AIM OF THE EXERCISE ▸ A single number is the answer here: the count of lines in the records below in which the word "yargs" appears.

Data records

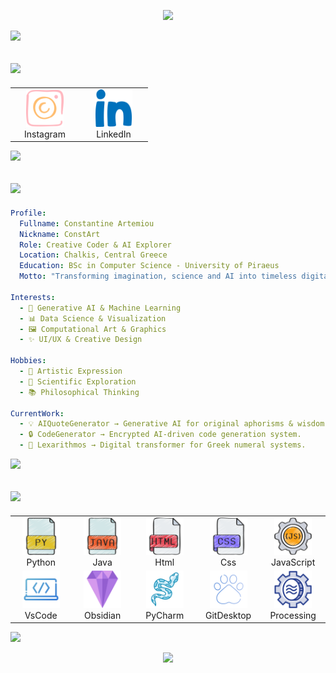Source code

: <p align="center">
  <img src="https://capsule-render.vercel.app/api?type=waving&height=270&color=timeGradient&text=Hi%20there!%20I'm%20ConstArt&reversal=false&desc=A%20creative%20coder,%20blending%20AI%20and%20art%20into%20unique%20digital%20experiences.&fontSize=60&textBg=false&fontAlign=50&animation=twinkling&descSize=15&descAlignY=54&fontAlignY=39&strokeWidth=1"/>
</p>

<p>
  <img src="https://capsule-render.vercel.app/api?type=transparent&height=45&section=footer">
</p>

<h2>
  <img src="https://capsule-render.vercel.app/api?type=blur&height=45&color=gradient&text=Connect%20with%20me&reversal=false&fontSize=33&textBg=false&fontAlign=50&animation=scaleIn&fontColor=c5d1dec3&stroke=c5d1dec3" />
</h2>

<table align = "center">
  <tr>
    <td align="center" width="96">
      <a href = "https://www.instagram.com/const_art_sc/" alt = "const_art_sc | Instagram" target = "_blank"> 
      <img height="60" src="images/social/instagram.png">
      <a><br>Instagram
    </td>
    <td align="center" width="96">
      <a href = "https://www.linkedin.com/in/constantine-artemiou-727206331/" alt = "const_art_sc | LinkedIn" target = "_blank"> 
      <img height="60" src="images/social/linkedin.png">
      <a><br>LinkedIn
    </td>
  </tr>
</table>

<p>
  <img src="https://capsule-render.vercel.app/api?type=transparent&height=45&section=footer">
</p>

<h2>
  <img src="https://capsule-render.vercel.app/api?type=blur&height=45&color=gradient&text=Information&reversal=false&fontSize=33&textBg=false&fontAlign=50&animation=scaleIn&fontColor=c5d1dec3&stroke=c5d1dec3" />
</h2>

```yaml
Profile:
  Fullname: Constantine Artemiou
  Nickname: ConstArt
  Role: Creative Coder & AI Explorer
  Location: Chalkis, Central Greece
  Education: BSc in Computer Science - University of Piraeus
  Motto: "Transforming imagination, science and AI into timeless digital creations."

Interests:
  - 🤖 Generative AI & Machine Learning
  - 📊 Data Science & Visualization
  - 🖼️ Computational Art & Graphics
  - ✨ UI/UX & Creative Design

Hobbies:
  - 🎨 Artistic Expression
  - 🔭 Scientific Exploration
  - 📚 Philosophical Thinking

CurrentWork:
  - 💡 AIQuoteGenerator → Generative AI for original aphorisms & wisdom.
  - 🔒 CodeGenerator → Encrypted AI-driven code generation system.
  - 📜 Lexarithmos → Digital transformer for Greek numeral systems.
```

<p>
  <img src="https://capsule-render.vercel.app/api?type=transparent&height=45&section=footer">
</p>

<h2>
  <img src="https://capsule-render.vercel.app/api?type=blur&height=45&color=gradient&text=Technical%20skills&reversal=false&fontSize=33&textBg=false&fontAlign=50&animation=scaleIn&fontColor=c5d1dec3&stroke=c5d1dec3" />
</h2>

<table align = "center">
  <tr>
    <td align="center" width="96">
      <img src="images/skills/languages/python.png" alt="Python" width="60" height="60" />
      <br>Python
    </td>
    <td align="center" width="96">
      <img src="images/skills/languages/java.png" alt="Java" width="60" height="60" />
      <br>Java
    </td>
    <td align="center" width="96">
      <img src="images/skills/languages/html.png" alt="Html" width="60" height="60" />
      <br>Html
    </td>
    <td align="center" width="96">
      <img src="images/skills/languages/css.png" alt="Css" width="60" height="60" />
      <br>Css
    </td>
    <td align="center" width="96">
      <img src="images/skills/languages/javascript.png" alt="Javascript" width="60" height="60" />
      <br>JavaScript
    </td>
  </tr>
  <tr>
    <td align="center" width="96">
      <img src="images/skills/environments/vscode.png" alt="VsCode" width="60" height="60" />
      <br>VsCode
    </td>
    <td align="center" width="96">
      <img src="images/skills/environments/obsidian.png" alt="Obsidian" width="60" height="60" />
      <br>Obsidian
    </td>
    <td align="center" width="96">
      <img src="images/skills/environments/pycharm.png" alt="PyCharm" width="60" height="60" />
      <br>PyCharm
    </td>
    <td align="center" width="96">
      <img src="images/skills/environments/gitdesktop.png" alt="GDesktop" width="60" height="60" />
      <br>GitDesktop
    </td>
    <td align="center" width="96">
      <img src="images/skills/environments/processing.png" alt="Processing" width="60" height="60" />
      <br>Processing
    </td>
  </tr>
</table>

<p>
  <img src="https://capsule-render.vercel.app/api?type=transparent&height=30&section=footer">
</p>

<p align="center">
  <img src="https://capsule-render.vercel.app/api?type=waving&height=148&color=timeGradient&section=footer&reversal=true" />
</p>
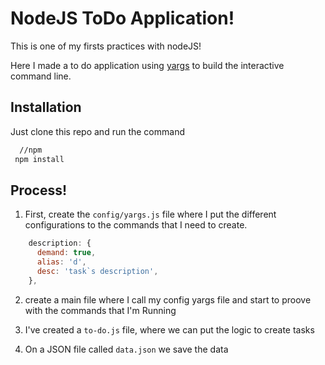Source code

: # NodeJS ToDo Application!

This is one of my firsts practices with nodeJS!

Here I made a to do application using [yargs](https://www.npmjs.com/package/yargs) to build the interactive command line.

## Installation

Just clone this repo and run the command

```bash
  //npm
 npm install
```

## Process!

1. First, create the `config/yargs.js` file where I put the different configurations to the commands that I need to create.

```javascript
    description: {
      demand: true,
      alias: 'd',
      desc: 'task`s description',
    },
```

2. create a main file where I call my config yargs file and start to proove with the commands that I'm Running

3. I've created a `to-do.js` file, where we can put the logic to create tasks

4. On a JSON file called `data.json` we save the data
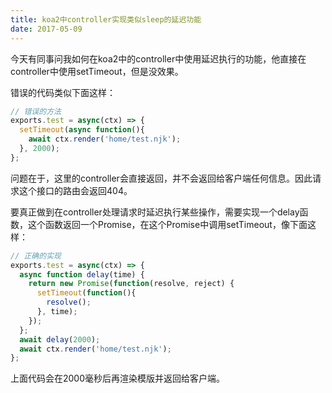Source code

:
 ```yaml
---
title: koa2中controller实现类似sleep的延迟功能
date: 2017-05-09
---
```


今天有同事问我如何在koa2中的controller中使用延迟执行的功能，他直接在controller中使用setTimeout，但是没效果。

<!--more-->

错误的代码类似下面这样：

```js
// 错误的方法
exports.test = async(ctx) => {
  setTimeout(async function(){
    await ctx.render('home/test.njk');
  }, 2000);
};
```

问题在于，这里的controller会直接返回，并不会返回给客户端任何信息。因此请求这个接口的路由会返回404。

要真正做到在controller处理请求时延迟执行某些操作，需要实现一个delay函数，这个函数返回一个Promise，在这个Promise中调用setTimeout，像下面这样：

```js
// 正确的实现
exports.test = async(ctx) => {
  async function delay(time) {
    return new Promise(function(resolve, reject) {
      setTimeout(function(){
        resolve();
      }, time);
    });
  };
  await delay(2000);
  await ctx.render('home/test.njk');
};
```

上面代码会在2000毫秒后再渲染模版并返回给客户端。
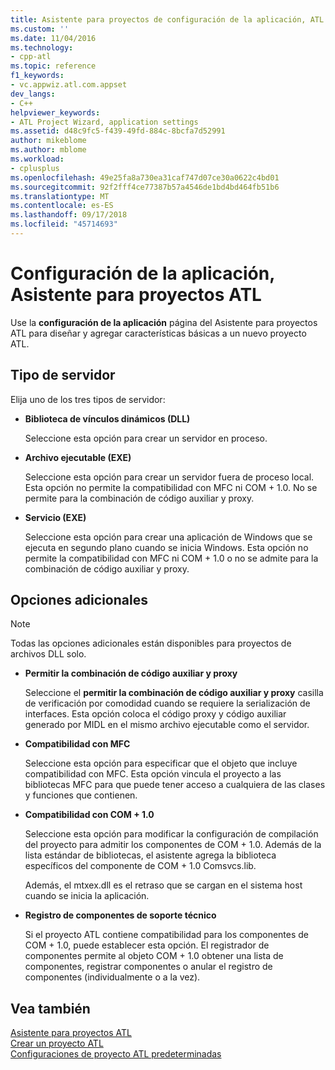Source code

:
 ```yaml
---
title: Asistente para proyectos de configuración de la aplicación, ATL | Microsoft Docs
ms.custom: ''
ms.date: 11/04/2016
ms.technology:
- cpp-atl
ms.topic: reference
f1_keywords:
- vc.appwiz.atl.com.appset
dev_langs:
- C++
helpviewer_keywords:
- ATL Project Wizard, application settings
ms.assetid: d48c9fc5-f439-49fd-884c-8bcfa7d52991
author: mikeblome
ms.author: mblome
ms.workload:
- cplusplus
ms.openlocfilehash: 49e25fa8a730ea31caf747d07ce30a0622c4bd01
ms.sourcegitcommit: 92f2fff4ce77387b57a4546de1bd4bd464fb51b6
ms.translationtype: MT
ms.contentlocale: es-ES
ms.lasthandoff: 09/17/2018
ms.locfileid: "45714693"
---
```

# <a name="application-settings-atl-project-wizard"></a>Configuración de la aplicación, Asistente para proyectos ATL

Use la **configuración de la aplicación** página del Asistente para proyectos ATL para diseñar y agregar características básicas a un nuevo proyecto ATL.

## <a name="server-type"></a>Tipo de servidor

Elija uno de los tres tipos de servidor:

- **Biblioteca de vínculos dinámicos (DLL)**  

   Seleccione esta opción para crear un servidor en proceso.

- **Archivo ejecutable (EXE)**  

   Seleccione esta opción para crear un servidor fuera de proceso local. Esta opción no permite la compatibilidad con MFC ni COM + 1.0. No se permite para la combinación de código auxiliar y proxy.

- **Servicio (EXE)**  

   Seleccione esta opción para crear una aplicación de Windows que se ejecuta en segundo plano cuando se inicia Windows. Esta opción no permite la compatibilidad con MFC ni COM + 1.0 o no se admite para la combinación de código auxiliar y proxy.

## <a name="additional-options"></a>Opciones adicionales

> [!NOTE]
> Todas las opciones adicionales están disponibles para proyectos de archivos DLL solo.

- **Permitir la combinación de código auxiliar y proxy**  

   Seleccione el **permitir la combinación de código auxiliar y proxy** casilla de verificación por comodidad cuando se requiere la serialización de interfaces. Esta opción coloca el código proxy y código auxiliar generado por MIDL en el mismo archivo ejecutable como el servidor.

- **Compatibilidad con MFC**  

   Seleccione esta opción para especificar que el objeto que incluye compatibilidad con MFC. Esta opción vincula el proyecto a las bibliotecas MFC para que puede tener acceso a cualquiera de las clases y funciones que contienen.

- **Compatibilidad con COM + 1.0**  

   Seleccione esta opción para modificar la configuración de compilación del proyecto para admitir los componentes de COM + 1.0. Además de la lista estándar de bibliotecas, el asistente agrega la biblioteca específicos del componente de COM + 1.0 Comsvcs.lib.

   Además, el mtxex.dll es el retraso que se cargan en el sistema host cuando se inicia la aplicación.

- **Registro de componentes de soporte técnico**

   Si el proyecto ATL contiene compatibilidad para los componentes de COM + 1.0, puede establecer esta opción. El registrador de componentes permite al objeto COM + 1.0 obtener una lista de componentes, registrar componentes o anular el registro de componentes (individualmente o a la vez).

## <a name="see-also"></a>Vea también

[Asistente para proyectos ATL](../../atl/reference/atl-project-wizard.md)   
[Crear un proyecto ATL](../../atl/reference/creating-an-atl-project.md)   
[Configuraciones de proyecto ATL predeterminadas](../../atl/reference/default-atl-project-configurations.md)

EXERCISE RESULT ▸ 3